Да, никакие доводы или соблазны не действуют на общественное мнение так, как его же собственный фантом. Каждый подчиняется тому, что считает одобренным всеми. Общественное мнение подражает своей подделке, и из иллюзии рождается реальность. Так без таланта, без риска, без опасных и грубых интриг, благодаря одному лишь свойству своего союза, малое государство заставляет говорить по своей указке общественность большого, губит добрые имена и заставляет рукоплескать скучным авторам и книгам, если они принадлежат к нему, к малому государству. Оно не упускает случая сделать это. Сегодня трудно понять, как мораль Мабли, политика Кондорсе, история Рейналя, философия Гельвеция — эти пустыни бесцветной прозы — могли выдержать издание и найти хоть десяток читателей; но, однако, их все читали, по крайней мере, покупали книги и говорили о них. Скажут: мода. Легко сказать. Как понять это пристрастие к ложному пафосу и к тяжеловесности в век изящества и утонченного вкуса?
Я считаю, что разгадка в другом. Все эти авторы — философы, а философия царствует над общественным мнением по праву победителя; общественное мнение — это ее собственность, ее настоящий раб; она заставляет его вздыхать, жаловаться, восхищаться или молчать, в зависимости от своих целей. Вот где источник заблуждений, в которых историки, а тем более современники, быть может, не совсем разобрались. Он набрасывает тень скепсиса на славу многих философов, даже на гений
42
некоторых «законодателей», на умы некоторых эрудитов и даже на репутацию последних салонов.
Я рассказывал вам об энциклопедистах не будучи их почитателем, и вы не очень удивитесь, если я закончу кощунством.
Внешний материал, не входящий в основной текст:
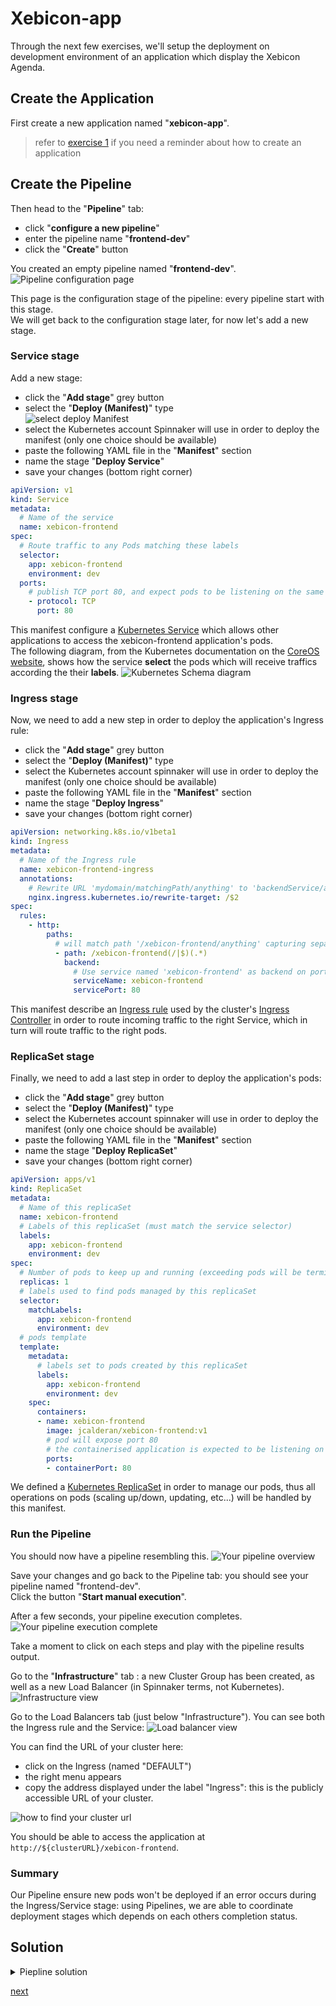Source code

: # Xebicon-app
Through the next few exercises, we'll setup the deployment on development environment of an application which display the Xebicon Agenda.  

## Create the Application
First create a new application named "**xebicon-app**".
> refer to [exercise 1](../../part1/exercise1/README.md) if you need a reminder about how to create an application

## Create the Pipeline
Then head to the "**Pipeline**" tab: 
- click "**configure a new pipeline**"
- enter the pipeline name "**frontend-dev**"
- click the "**Create**" button

You created an empty pipeline named "**frontend-dev**".
![Pipeline configuration page](./emptyPipelineConfig.png)

This page is the configuration stage of the pipeline: every pipeline start with this stage.  
We will get back to the configuration stage later, for now let's add a new stage.

### Service stage
Add a new stage:
- click the "**Add stage**" grey button
- select the "**Deploy (Manifest)**" type  
![select deploy Manifest](./selectDeployManifest.png)
- select the Kubernetes account Spinnaker will use in order to deploy the manifest (only one choice should be available)
- paste the following YAML file in the "**Manifest**" section
- name the stage "**Deploy Service**"
- save your changes (bottom right corner)

```yaml
apiVersion: v1
kind: Service
metadata:
  # Name of the service
  name: xebicon-frontend
spec:
  # Route traffic to any Pods matching these labels
  selector:
    app: xebicon-frontend
    environment: dev
  ports:
    # publish TCP port 80, and expect pods to be listening on the same port
    - protocol: TCP
      port: 80
```

This manifest configure a [Kubernetes Service](https://kubernetes.io/docs/concepts/services-networking/service/) which allows other applications to access the xebicon-frontend application's pods.  
The following diagram, from the Kubernetes documentation on the [CoreOS website](https://coreos.com/kubernetes/docs/latest/services.html), 
shows how the service **select** the pods which will receive traffics according the their **labels**.
![Kubernetes Schema diagram](https://coreos.com/kubernetes/docs/latest/img/service.svg)

### Ingress stage
Now, we need to add a new step in order to deploy the application's Ingress rule:
- click the "**Add stage**" grey button
- select the "**Deploy (Manifest)**" type
- select the Kubernetes account spinnaker will use in order to deploy the manifest (only one choice should be available)
- paste the following YAML file in the "**Manifest**" section
- name the stage "**Deploy Ingress**"
- save your changes (bottom right corner)  

```yaml
apiVersion: networking.k8s.io/v1beta1
kind: Ingress
metadata:
  # Name of the Ingress rule
  name: xebicon-frontend-ingress
  annotations:
    # Rewrite URL 'mydomain/matchingPath/anything' to 'backendService/anything'
    nginx.ingress.kubernetes.io/rewrite-target: /$2
spec:
  rules:
    - http:
        paths:
          # will match path '/xebicon-frontend/anything' capturing separately (/) and (anything)
          - path: /xebicon-frontend(/|$)(.*)
            backend:
              # Use service named 'xebicon-frontend' as backend on port 80
              serviceName: xebicon-frontend
              servicePort: 80
```
This manifest describe an [Ingress rule](https://kubernetes.io/docs/concepts/services-networking/ingress/) used by the cluster's [Ingress Controller](https://kubernetes.io/docs/concepts/services-networking/ingress-controllers/) in order to route incoming traffic to the right Service, which in turn will route traffic to the right pods.


### ReplicaSet stage
Finally, we need to add a last step in order to deploy the application's pods:
- click the "**Add stage**" grey button
- select the "**Deploy (Manifest)**" type
- select the Kubernetes account spinnaker will use in order to deploy the manifest (only one choice should be available)
- paste the following YAML file in the "**Manifest**" section
- name the stage "**Deploy ReplicaSet**"
- save your changes (bottom right corner)  

```yaml
apiVersion: apps/v1
kind: ReplicaSet
metadata:
  # Name of this replicaSet
  name: xebicon-frontend
  # Labels of this replicaSet (must match the service selector)
  labels:
    app: xebicon-frontend
    environment: dev
spec:
  # Number of pods to keep up and running (exceeding pods will be terminated)
  replicas: 1
  # labels used to find pods managed by this replicaSet
  selector:
    matchLabels:
      app: xebicon-frontend
      environment: dev
  # pods template
  template:
    metadata:
      # labels set to pods created by this replicaSet
      labels:
        app: xebicon-frontend
        environment: dev
    spec:
      containers:
      - name: xebicon-frontend
        image: jcalderan/xebicon-frontend:v1
        # pod will expose port 80
        # the containerised application is expected to be listening on this port
        ports:
        - containerPort: 80
```

We defined a [Kubernetes ReplicaSet](https://kubernetes.io/docs/concepts/workloads/controllers/replicaset) in order to manage our pods, thus all operations on pods (scaling up/down, updating, etc...) will be handled by this manifest.  

### Run the Pipeline
You should now have a pipeline resembling this.
![Your pipeline overview](./pipelineOverview.png)

Save your changes and go back to the Pipeline tab: you should see your pipeline named "frontend-dev".  
Click the button "**Start manual execution**".  

After a few seconds, your pipeline execution completes.
![Your pipeline execution complete](./pipelineCompleted1.png)

Take a moment to click on each steps and play with the pipeline results output.  

Go to the "**Infrastructure**" tab : a new Cluster Group has been created, as well as a new Load Balancer (in Spinnaker terms, not Kubernetes).  
![Infrastructure view](./infrastructure.png)

Go to the Load Balancers tab (just below "Infrastructure"). You can see both the Ingress rule and the Service:
![Load balancer view](./loadbalancers.png)

You can find the URL of your cluster here:
- click on the Ingress (named "DEFAULT")
- the right menu appears
- copy the address displayed under the label "Ingress": this is the publicly accessible URL of your cluster.

![how to find your cluster url](./findClusterURL.png)

You should be able to access the application at ```http://${clusterURL}/xebicon-frontend```.

### Summary
Our Pipeline ensure new pods won't be deployed if an error occurs during the Ingress/Service stage: using Pipelines, we are able to coordinate deployment stages which depends on each others completion status.  

## Solution
<details>  
  <summary>Piepline solution</summary>  
  <p>  
    Click "Pipeline Actions" (upper right), then click "Edit as JSON", and copy paste the following JSON.  
      
```json
{
  "keepWaitingPipelines": false,
  "limitConcurrent": true,
  "stages": [
    {
      "account": "kubernetes",
      "cloudProvider": "kubernetes",
      "manifests": [
        {
          "apiVersion": "v1",
          "kind": "Service",
          "metadata": {
            "name": "xebicon-frontend"
          },
          "spec": {
            "ports": [
              {
                "port": 80,
                "protocol": "TCP"
              }
            ],
            "selector": {
              "app": "xebicon-frontend",
              "environment": "dev"
            }
          }
        }
      ],
      "moniker": {
        "app": "xebicon-app"
      },
      "name": "Deploy Service",
      "refId": "1",
      "requisiteStageRefIds": [],
      "skipExpressionEvaluation": false,
      "source": "text",
      "trafficManagement": {
        "enabled": false,
        "options": {
          "enableTraffic": false,
          "services": []
        }
      },
      "type": "deployManifest"
    },
    {
      "account": "kubernetes",
      "cloudProvider": "kubernetes",
      "manifests": [
        {
          "apiVersion": "networking.k8s.io/v1beta1",
          "kind": "Ingress",
          "metadata": {
            "annotations": {
              "nginx.ingress.kubernetes.io/rewrite-target": "/$2"
            },
            "name": "xebicon-frontend-ingress"
          },
          "spec": {
            "rules": [
              {
                "http": {
                  "paths": [
                    {
                      "backend": {
                        "serviceName": "xebicon-frontend",
                        "servicePort": 80
                      },
                      "path": "/xebicon-frontend(/|$)(.*)"
                    }
                  ]
                }
              }
            ]
          }
        }
      ],
      "moniker": {
        "app": "xebicon-app"
      },
      "name": "Deploy Ingress",
      "refId": "2",
      "requisiteStageRefIds": [
        "1"
      ],
      "skipExpressionEvaluation": false,
      "source": "text",
      "trafficManagement": {
        "enabled": false,
        "options": {
          "enableTraffic": false,
          "services": []
        }
      },
      "type": "deployManifest"
    },
    {
      "account": "kubernetes",
      "cloudProvider": "kubernetes",
      "manifests": [
        {
          "apiVersion": "apps/v1",
          "kind": "ReplicaSet",
          "metadata": {
            "labels": {
              "app": "xebicon-frontend",
              "environment": "dev"
            },
            "name": "xebicon-frontend"
          },
          "spec": {
            "replicas": 1,
            "selector": {
              "matchLabels": {
                "app": "xebicon-frontend",
                "environment": "dev"
              }
            },
            "template": {
              "metadata": {
                "labels": {
                  "app": "xebicon-frontend",
                  "environment": "dev"
                }
              },
              "spec": {
                "containers": [
                  {
                    "image": "jcalderan/xebicon-frontend:v1",
                    "name": "xebicon-frontend",
                    "ports": [
                      {
                        "containerPort": 80
                      }
                    ]
                  }
                ]
              }
            }
          }
        }
      ],
      "moniker": {
        "app": "xebicon-app"
      },
      "name": "Deploy ReplicaSet",
      "refId": "3",
      "requisiteStageRefIds": [
        "2"
      ],
      "skipExpressionEvaluation": false,
      "source": "text",
      "trafficManagement": {
        "enabled": false,
        "options": {
          "enableTraffic": false,
          "services": []
        }
      },
      "type": "deployManifest"
    }
  ],
  "triggers": []
}
```  
  </p>
</details>

[next](../exercise2/README.md)
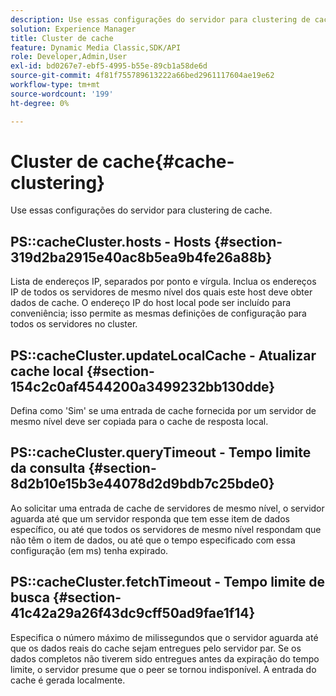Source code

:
 ```yaml
---
description: Use essas configurações do servidor para clustering de cache.
solution: Experience Manager
title: Cluster de cache
feature: Dynamic Media Classic,SDK/API
role: Developer,Admin,User
exl-id: bd0267e7-ebf5-4995-b55e-89cb1a58de6d
source-git-commit: 4f81f755789613222a66bed2961117604ae19e62
workflow-type: tm+mt
source-wordcount: '199'
ht-degree: 0%

---
```


# Cluster de cache{#cache-clustering}

Use essas configurações do servidor para clustering de cache.

## PS::cacheCluster.hosts - Hosts {#section-319d2ba2915e40ac8b5ea9b4fe26a88b}

Lista de endereços IP, separados por ponto e vírgula. Inclua os endereços IP de todos os servidores de mesmo nível dos quais este host deve obter dados de cache. O endereço IP do host local pode ser incluído para conveniência; isso permite as mesmas definições de configuração para todos os servidores no cluster.

## PS::cacheCluster.updateLocalCache - Atualizar cache local {#section-154c2c0af4544200a3499232bb130dde}

Defina como &#39;Sim&#39; se uma entrada de cache fornecida por um servidor de mesmo nível deve ser copiada para o cache de resposta local.

## PS::cacheCluster.queryTimeout - Tempo limite da consulta {#section-8d2b10e15b3e44078d2d9bdb7c25bde0}

Ao solicitar uma entrada de cache de servidores de mesmo nível, o servidor aguarda até que um servidor responda que tem esse item de dados específico, ou até que todos os servidores de mesmo nível respondam que não têm o item de dados, ou até que o tempo especificado com essa configuração (em ms) tenha expirado.

## PS::cacheCluster.fetchTimeout - Tempo limite de busca {#section-41c42a29a26f43dc9cff50ad9fae1f14}

Especifica o número máximo de milissegundos que o servidor aguarda até que os dados reais do cache sejam entregues pelo servidor par. Se os dados completos não tiverem sido entregues antes da expiração do tempo limite, o servidor presume que o peer se tornou indisponível. A entrada do cache é gerada localmente.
Речь идет не об эшафоте Людовика XVI, не о разоренной Франции, не об уничтоженной вере — это старые, безобидные, избитые фразы. Моя дерзость идет дальше: я не раз был близок к тому, чтобы спросить себя: было ли в конце концов такое расхождение между остроумием последних салонов и напыщенностью первых лож, не царило ли в очаровательном маленьком королевстве вкуса уже больше одного болвана-республиканца и не хотелось ли подчас зевать, начиная с 1770 г., даже в салоне мадам Неккер, даже у мадам Жоффрен?